The Batman Gallery



This is more job work by Auerhahn: an announcement for an exhibition of Robert La Vigne at The Batman Gallery. I have read quite a bit and there is quite a bit written on the Ferus Gallery but I find myself drawn to The Batman Gallery. I really do not know much about it; Jason Davis recommends Jack Foley's O Her Blackness Sparkles as a place to start. Mental note made and soon to be acted upon.


Billy Jahrmarkt started the Gallery on November 3, 1960 with his father's money. It was in large part a measure to keep Billy occupied and out of trouble. The gallery was sold in 1962 to Michael Argon, who ran it until 1965. This above announcement is late in the game for Batman: 1964.

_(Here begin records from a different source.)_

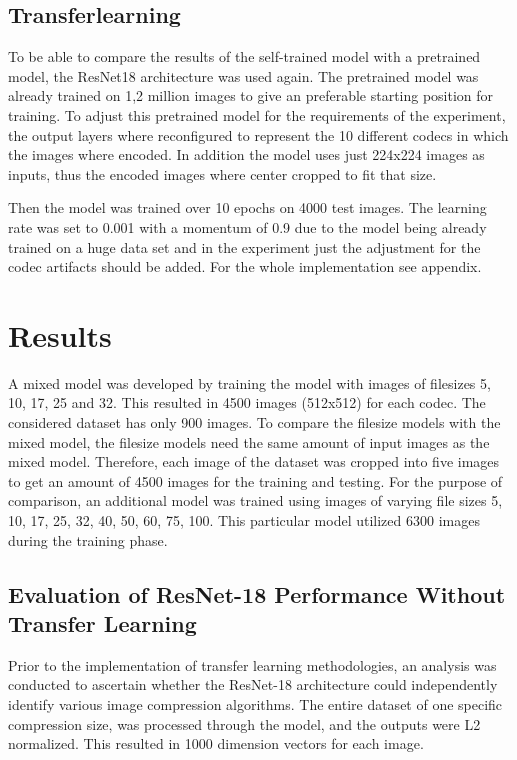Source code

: \subsection{Transferlearning}
To be able to compare the results of the self-trained model with a pretrained model, the ResNet18 architecture was used again. The pretrained model was already trained on 1,2 million images to give an preferable starting position for training. To adjust this pretrained model for the requirements of the experiment, the output layers where reconfigured to represent the 10 different codecs in which the images where encoded.
In addition the model uses just 224x224 images as inputs, thus the encoded images where center cropped to fit that size.



\noindent
Then the model was trained over 10 epochs on 4000 test images. The learning rate was set to 0.001 with a momentum of 0.9 due to the model being already trained on a huge data set and in the experiment just the adjustment for the codec artifacts should be added. For the whole implementation see appendix.

\section{Results}
\label{Results}
A mixed model was developed by training the model with images of filesizes 5, 10, 17, 25 and 32. This resulted in 4500 images (512x512) for each codec. The considered dataset has only 900 images. To compare the filesize models with the mixed model, the filesize models need the same amount of input images as the mixed model. Therefore, each image of the dataset was cropped into five images to get an amount of 4500 images for the training and testing.
For the purpose of comparison, an additional model was trained using images of varying file sizes 5, 10, 17, 25, 32, 40, 50, 60, 75, 100. This particular model utilized 6300 images during the training phase.

\subsection{Evaluation of ResNet-18 Performance Without Transfer Learning}
Prior to the implementation of transfer learning methodologies, an analysis was conducted to ascertain whether the ResNet-18 architecture could independently identify various image compression algorithms. The entire dataset of one specific compression size, was processed through the model, and the outputs were L2 normalized. This resulted in 1000 dimension vectors for each image.

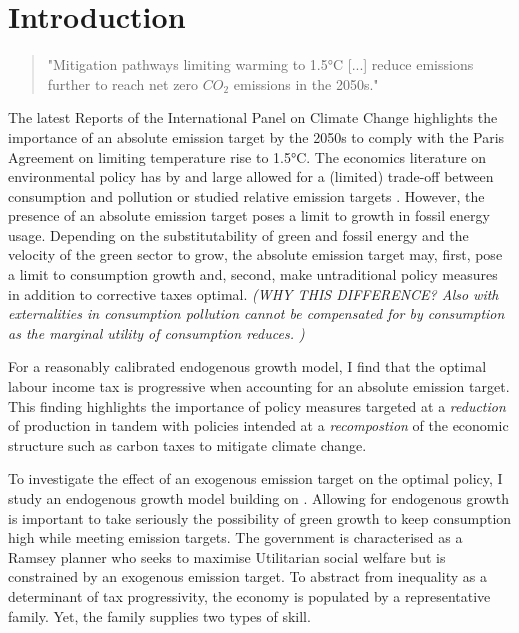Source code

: \section{Introduction}

\begin{quote}
"Mitigation pathways limiting warming to 1.5°C [...]  reduce emissions further to reach net zero $CO_2$ emissions in the 2050s."
\end{quote}

The latest Reports of the International Panel on Climate Change highlights the importance of an absolute emission target by the 2050s to comply with the Paris Agreement on limiting temperature rise to 1.5°C. 
The economics literature on environmental policy has by and large allowed for a (limited) trade-off between consumption and pollution \citep{Barrage2019OptimalPolicy, Golosov2014OptimalEquilibrium} or studied relative emission targets \citep{Fried2018ClimateAnalysis}. 
However, the presence of an absolute emission target poses a limit to growth in fossil energy usage.
Depending on the substitutability of green and fossil energy and the velocity of the green sector to grow, the absolute emission target may, first, pose a limit to consumption growth and, second, make untraditional policy measures in addition to corrective taxes optimal.\textit{ (WHY THIS DIFFERENCE? Also with externalities in consumption pollution cannot be compensated for by consumption as the marginal utility of consumption reduces.  )} 

For a reasonably calibrated endogenous growth model, I find that the optimal labour income tax is progressive when accounting for an absolute emission target. This finding highlights the importance of policy measures targeted at a \textit{reduction} of production in tandem with policies intended at a \textit{recompostion} of the economic structure such as carbon taxes to mitigate climate change. %

To investigate the effect of an exogenous emission target on the optimal policy, I study an endogenous growth model building on \cite{Fried2018ClimateAnalysis}. Allowing for endogenous growth is important to take seriously the possibility of green growth to keep consumption high while meeting emission targets. The government is characterised as a Ramsey planner who seeks to maximise Utilitarian social welfare but is constrained by an exogenous emission target. To abstract from inequality as a determinant of tax progressivity, the economy is populated by a representative family. Yet, the family supplies two types of skill. 

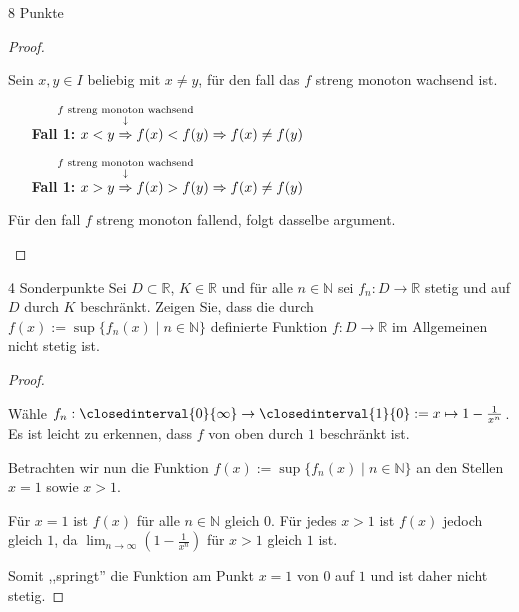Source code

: \documentclass{../problemset}
\begin{document}
\begin{problem}{8 Punkte}
\begin{proof}
\begin{itemize}
		      Sein $x,y \in I$ beliebig mit $x \ne y$, für den fall das $f$ streng monoton wachsend ist.

		      \begin{itemize}
			      \item [\textbf{Fall 1:}] $x < y \annotated{$f$ streng monoton wachsend}{\Rightarrow} f(x) < f(y) \Rightarrow f(x) \ne f(y)$ \checkmark
			      \item [\textbf{Fall 1:}] $x > y \annotated{$f$ streng monoton wachsend}{\Rightarrow} f(x) > f(y) \Rightarrow f(x) \ne f(y)$ \checkmark
		      \end{itemize}

		      Für den fall $f$ streng monoton fallend, folgt dasselbe argument.
	\end{itemize}
\end{proof}
\end{problem}

\begin{problem}{4 Sonderpunkte}
Sei $D \subset \mathbb{R}$, $K \in \mathbb{R}$ und für alle $n \in \mathbb{N}$ sei $f_n : D \to \mathbb{R}$ stetig und auf $D$ durch $K$ beschränkt. Zeigen Sie, dass die durch $f(x) := \sup\{f_n(x) \mid n \in \mathbb{N}\}$ definierte Funktion $f : D \to \mathbb{R}$ im Allgemeinen nicht stetig ist.
\begin{proof}
	$ $

	Wähle $f_n: \closedinterval{0}{\infty} \rightarrow \closedinterval{1}{0} := x \mapsto 1 - \frac{1}{x^n}$. Es ist leicht zu erkennen, dass $f$ von oben durch $1$ beschränkt ist.

	Betrachten wir nun die Funktion $f(x) := \sup\{f_n(x) \mid n \in \mathbb{N}\}$ an den Stellen $x = 1$ sowie $x > 1$.

	Für $x = 1$ ist $f(x)$ für alle $n \in \mathbb{N}$ gleich $0$. Für jedes $x > 1$ ist $f(x)$ jedoch gleich $1$, da $\lim_{{n \to \infty}} (1 - \frac{1}{x^n})$ für $x > 1$ gleich $1$ ist.

	Somit ,,springt'' die Funktion am Punkt $x = 1$ von $0$ auf $1$ und ist daher nicht stetig.
\end{proof}
\end{problem}
\end{document}
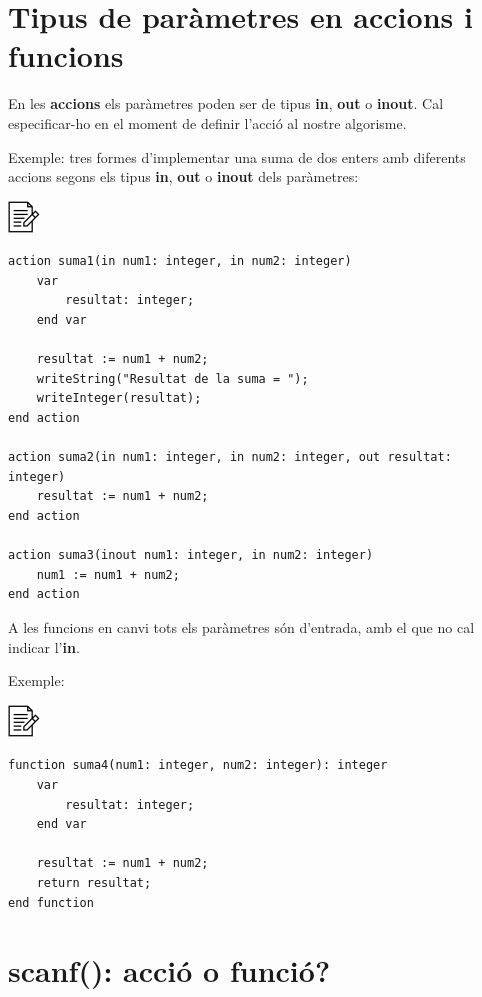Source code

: \documentclass[
]{book}
\begin{document}
\hypertarget{tipus-de-paruxe0metres-en-accions-i-funcions}{%
\section{Tipus de paràmetres en accions i funcions}\label{tipus-de-paruxe0metres-en-accions-i-funcions}}

En les \textbf{accions} els paràmetres poden ser de tipus \textbf{in}, \textbf{out} o \textbf{inout}. Cal especificar-ho en el moment de definir l'acció al nostre algorisme.

Exemple: tres formes d'implementar una suma de dos enters amb diferents accions segons els tipus \textbf{in}, \textbf{out} o \textbf{inout} dels paràmetres:

\includegraphics{./img/alg.png}

\begin{verbatim}
action suma1(in num1: integer, in num2: integer)
    var
        resultat: integer;
    end var

    resultat := num1 + num2;
    writeString("Resultat de la suma = ");
    writeInteger(resultat);
end action

action suma2(in num1: integer, in num2: integer, out resultat: integer)
    resultat := num1 + num2;
end action

action suma3(inout num1: integer, in num2: integer)
    num1 := num1 + num2;
end action
\end{verbatim}

A les funcions en canvi tots els paràmetres són d'entrada, amb el que no cal indicar l'\textbf{in}.

Exemple:

\includegraphics{./img/alg.png}

\begin{verbatim}
function suma4(num1: integer, num2: integer): integer
    var
        resultat: integer;
    end var

    resultat := num1 + num2;
    return resultat;
end function
\end{verbatim}

\hypertarget{scanf-acciuxf3-o-funciuxf3}{%
\section{scanf(): acció o funció?}\label{scanf-acciuxf3-o-funciuxf3}}
\end{document}
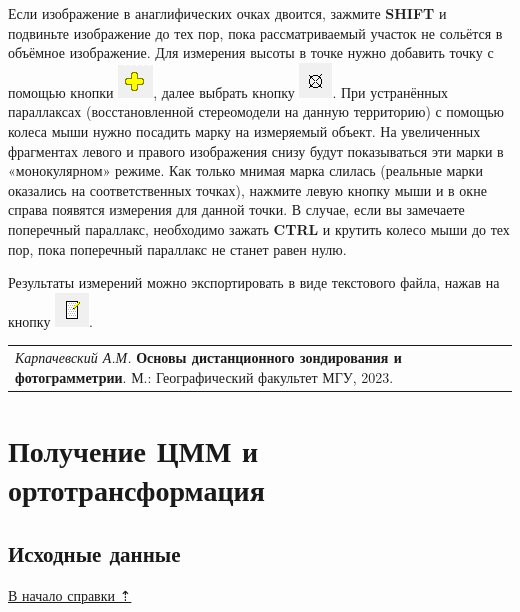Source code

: \documentclass[
  12pt,
]{book}
\begin{document}
Если изображение в анаглифических очках двоится, зажмите \textbf{SHIFT} и подвиньте изображение до тех пор, пока рассматриваемый участок не сольётся в объёмное изображение. Для измерения высоты в точке нужно добавить точку с помощью кнопки \includegraphics{images/Ref13/Add_Point.png}, далее выбрать кнопку \includegraphics{images/Ref13/Measure.png}. При устранённых параллаксах (восстановленной стереомодели на данную территорию) с помощью колеса мыши нужно посадить марку на измеряемый объект. На увеличенных фрагментах левого и правого изображения снизу будут показываться эти марки в «монокулярном» режиме. Как только мнимая марка слилась (реальные марки оказались на соответственных точках), нажмите левую кнопку мыши и в окне справа появятся измерения для данной точки. В случае, если вы замечаете поперечный параллакс, необходимо зажать \textbf{CTRL} и крутить колесо мыши до тех пор, пока поперечный параллакс не станет равен нулю.

Результаты измерений можно экспортировать в виде текстового файла, нажав на кнопку \includegraphics{images/Ref13/Export.png}.

\begin{longtable}[]{@{}l@{}}
\toprule\noalign{}
\endhead
\bottomrule\noalign{}
\endlastfoot
\emph{Карпачевский А.М.} \textbf{Основы дистанционного зондирования и фотограмметрии}. М.: Географический факультет МГУ, 2023. \\
\end{longtable}

\hypertarget{dem}{%
\chapter{Получение ЦММ и ортотрансформация}\label{dem}}

\hypertarget{dem-initial}{%
\section{Исходные данные}\label{dem-initial}}

\protect\hyperlink{dem}{В начало справки ⇡}
\end{document}
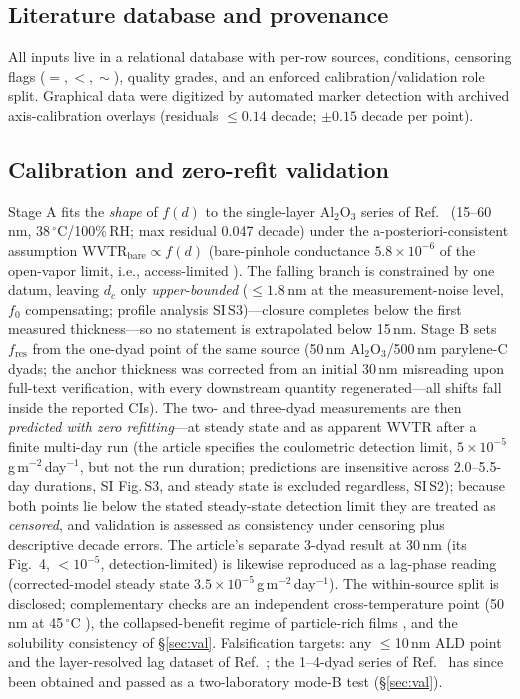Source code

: \documentclass[11pt]{article}
\begin{document}
\subsection{Literature database and provenance}
All inputs live in a relational database with per-row sources, conditions, censoring flags ($=,<,\sim$), quality grades, and an enforced calibration/validation role split. Graphical data were digitized by automated marker detection with archived axis-calibration overlays (residuals $\le0.14$ decade; $\pm0.15$ decade per point).

\subsection{Calibration and zero-refit validation}\label{sec:cal}
Stage A fits the \emph{shape} of $f(d)$ to the single-layer Al$_2$O$_3$ series of Ref.~\cite{wu2018} (15--60\,nm, 38\,$^{\circ}$C/100\%\,RH; max residual 0.047 decade) under the a-posteriori-consistent assumption WVTR$_{\mathrm{bare}}\propto f(d)$ (bare-pinhole conductance $5.8\times10^{-6}$ of the open-vapor limit, i.e., access-limited \cite{rossi1993,dasilva2000}). The falling branch is constrained by one datum, leaving $d_c$ only \emph{upper-bounded} ($\le1.8$\,nm at the measurement-noise level, $f_0$ compensating; profile analysis SI\,S3)---closure completes below the first measured thickness---so no statement is extrapolated below 15\,nm. Stage B sets $f_{\mathrm{res}}$ from the one-dyad point of the same source (50\,nm Al$_2$O$_3$/500\,nm parylene-C dyads; the anchor thickness was corrected from an initial 30\,nm misreading upon full-text verification, with every downstream quantity regenerated---all shifts fall inside the reported CIs). The two- and three-dyad measurements are then \emph{predicted with zero refitting}---at steady state and as apparent WVTR after a finite multi-day run (the article specifies the coulometric detection limit, $5\times10^{-5}$\,g\,m$^{-2}$\,day$^{-1}$, but not the run duration; predictions are insensitive across 2.0--5.5-day durations, SI Fig.\,S3, and steady state is excluded regardless, SI\,S2); because both points lie below the stated steady-state detection limit they are treated as \emph{censored}, and validation is assessed as consistency under censoring plus descriptive decade errors. The article's separate 3-dyad result at 30\,nm (its Fig.~4, $<10^{-5}$, detection-limited) is likewise reproduced as a lag-phase reading (corrected-model steady state $3.5\times10^{-5}$\,g\,m$^{-2}$\,day$^{-1}$). The within-source split is disclosed; complementary checks are an independent cross-temperature point (50\,nm at 45\,$^{\circ}$C \cite{choi2018}), the collapsed-benefit regime of particle-rich films \cite{wu2018}, and the solubility consistency of \S\ref{sec:val}. Falsification targets: any $\le$10\,nm ALD point and the layer-resolved lag dataset of Ref.~\cite{kiese2019}; the 1--4-dyad series of Ref.~\cite{lee2018} has since been obtained and passed as a two-laboratory mode-B test (\S\ref{sec:val}).
\end{document}

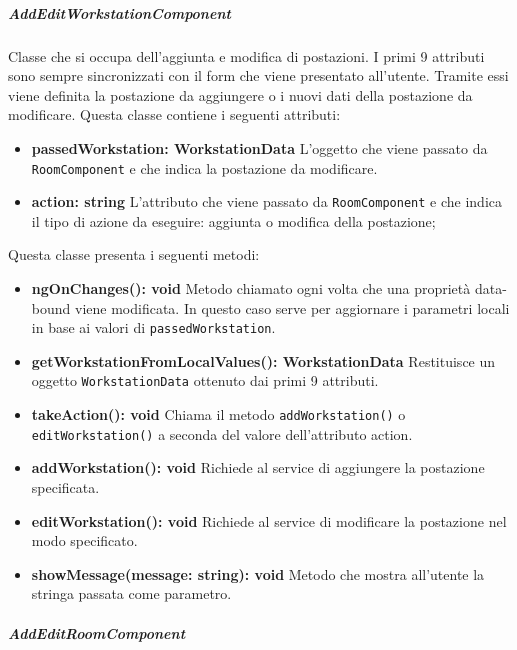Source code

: \subparagraph{AddEditWorkstationComponent}
Classe che si occupa dell'aggiunta e modifica di postazioni. I primi 9 attributi sono sempre sincronizzati con il form che viene presentato all'utente. Tramite essi viene definita la postazione da aggiungere o i nuovi dati della postazione da modificare.\newline
Questa classe contiene i seguenti attributi:
\begin{itemize}
	\item \textbf{passedWorkstation: WorkstationData } \newline
	L'oggetto che viene passato da \texttt{RoomComponent} e che indica la postazione da modificare.
	\item \textbf{action: string} \newline
	L'attributo che viene passato da \texttt{RoomComponent} e che indica il tipo di azione da eseguire: aggiunta o modifica della postazione;
\end{itemize}
Questa classe presenta i seguenti metodi:
\begin{itemize}
	\item \textbf{ngOnChanges(): void } \newline
	Metodo chiamato ogni volta che una proprietà data-bound viene modificata. In questo caso serve per aggiornare i parametri locali in base ai valori di \texttt{passedWorkstation}.
	\item \textbf{getWorkstationFromLocalValues(): WorkstationData } \newline
	Restituisce un oggetto \texttt{WorkstationData} ottenuto dai primi 9 attributi.
	\item \textbf{takeAction(): void } \newline
	Chiama il metodo \texttt{addWorkstation()} o \texttt{editWorkstation()} a seconda del valore dell'attributo action.
	\item \textbf{addWorkstation(): void } \newline
	Richiede al service di aggiungere la postazione specificata.
	\item \textbf{editWorkstation(): void} \newline
	Richiede al service di modificare la postazione nel modo specificato.
	\item \textbf{showMessage(message: string): void} \newline
	Metodo che mostra all'utente la stringa passata come parametro.
	
\end{itemize}
\subparagraph{AddEditRoomComponent}
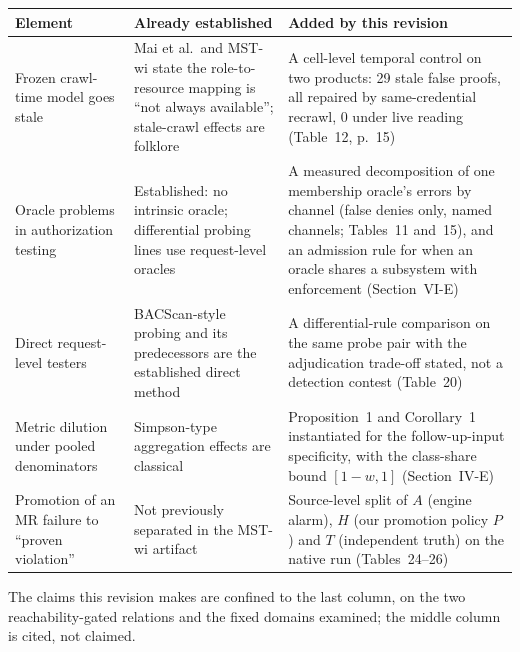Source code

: \documentclass[10pt,letterpaper]{article}
\begin{document}
\begin{center}\small
\begin{tabular}{@{}p{}p{}p{}@{}}
\toprule
\textbf{Element} & \textbf{Already established} & \textbf{Added by this revision} \\
\midrule
Frozen crawl-time model goes stale & Mai et al.\ and MST-wi state the
role-to-resource mapping is ``not always available''; stale-crawl effects are
folklore & A cell-level temporal control on two products: 29 stale false proofs,
all repaired by same-credential recrawl, 0 under live reading
(Table~12, p.~15) \\
Oracle problems in authorization testing & Established: no intrinsic oracle;
differential probing lines use request-level oracles & A measured decomposition
of one membership oracle's errors by channel (false denies only, named
channels; Tables~11 and~15), and an admission rule for when an oracle shares a
subsystem with enforcement (Section~VI-E) \\
Direct request-level testers & BACScan-style probing and its predecessors are
the established direct method & A differential-rule comparison on the same
probe pair with the adjudication trade-off stated, not a detection contest
(Table~20) \\
Metric dilution under pooled denominators & Simpson-type aggregation effects
are classical & Proposition~1 and Corollary~1 instantiated for the
follow-up-input specificity, with the class-share bound $[1-w,1]$
(Section~IV-E) \\
Promotion of an MR failure to ``proven violation'' & Not previously separated
in the MST-wi artifact & Source-level split of $A$ (engine alarm), $H$
(our promotion policy $P$) and $T$ (independent truth) on the native run
(Tables~24--26) \\
\bottomrule
\end{tabular}
\end{center}
\noindent The claims this revision makes are confined to the last column, on the
two reachability-gated relations and the fixed domains examined; the middle
column is cited, not claimed.
\end{document}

The Gallery was located at 2222 Fillmore, next door to the International Music Hall and down the street from the McClure's residence from 1958 to 1961. Michael McClure figures in huge in the Gallery; he suggested the name (after Billy's obsession with Batman); he persuaded Billy's father to release the money; and he provided content by putting on The Feast there soon after the opening. The space was a defunct dress shop located by Bruce Conner, and he designed the Gallery. Conner was the subject of the Gallery's first show.


Jahrmarkt is one of the doomed figures of the Berman Circle, who played careless with his talents and interests. Given Jahrmarkt's addictions and wandering interest, the Gallery opened when it happened to open; mounted shows on an irregular schedule; and in some cases even sold some art. I would suspect the sale to Agron marked a shift in operating procedure and standardized things a bit. In a characteristic gesture, Jahrmarkt gave Berman his Verifax machine after Billy had grown bored with it. Berman put it to good use.


On Jahrmarkt, McClure states, "Nobody expected Billy to live very long." He did not. Jahrmarkt moved to Afghanistan because heroin and guns were legal and freely obtainable there. In 1973, he dropped a gun and accidentally shot himself in the stomach. Not realizing the direness of the situation, he did nothing to address the wound and bled to death by the morning.


I have to admit that figures like Jahrmarkt fascinate me. And there are several like him in the Berman Circle. The carelessness, the wastefulness, the insouciance. The disrespect shown to one's own abilities and one's artistic output. The opportunity, the possibility, the inheritance, the promise squandered. It is the same reason I am drawn to the philosophies of Bataille. All this was reflected in the creation and day-to-day operations of the Batman Gallery. With Jahrmarkt it is a miracle that anything was accomplished, that any of it survived, and that any of it mattered. In my eyes they definitely did.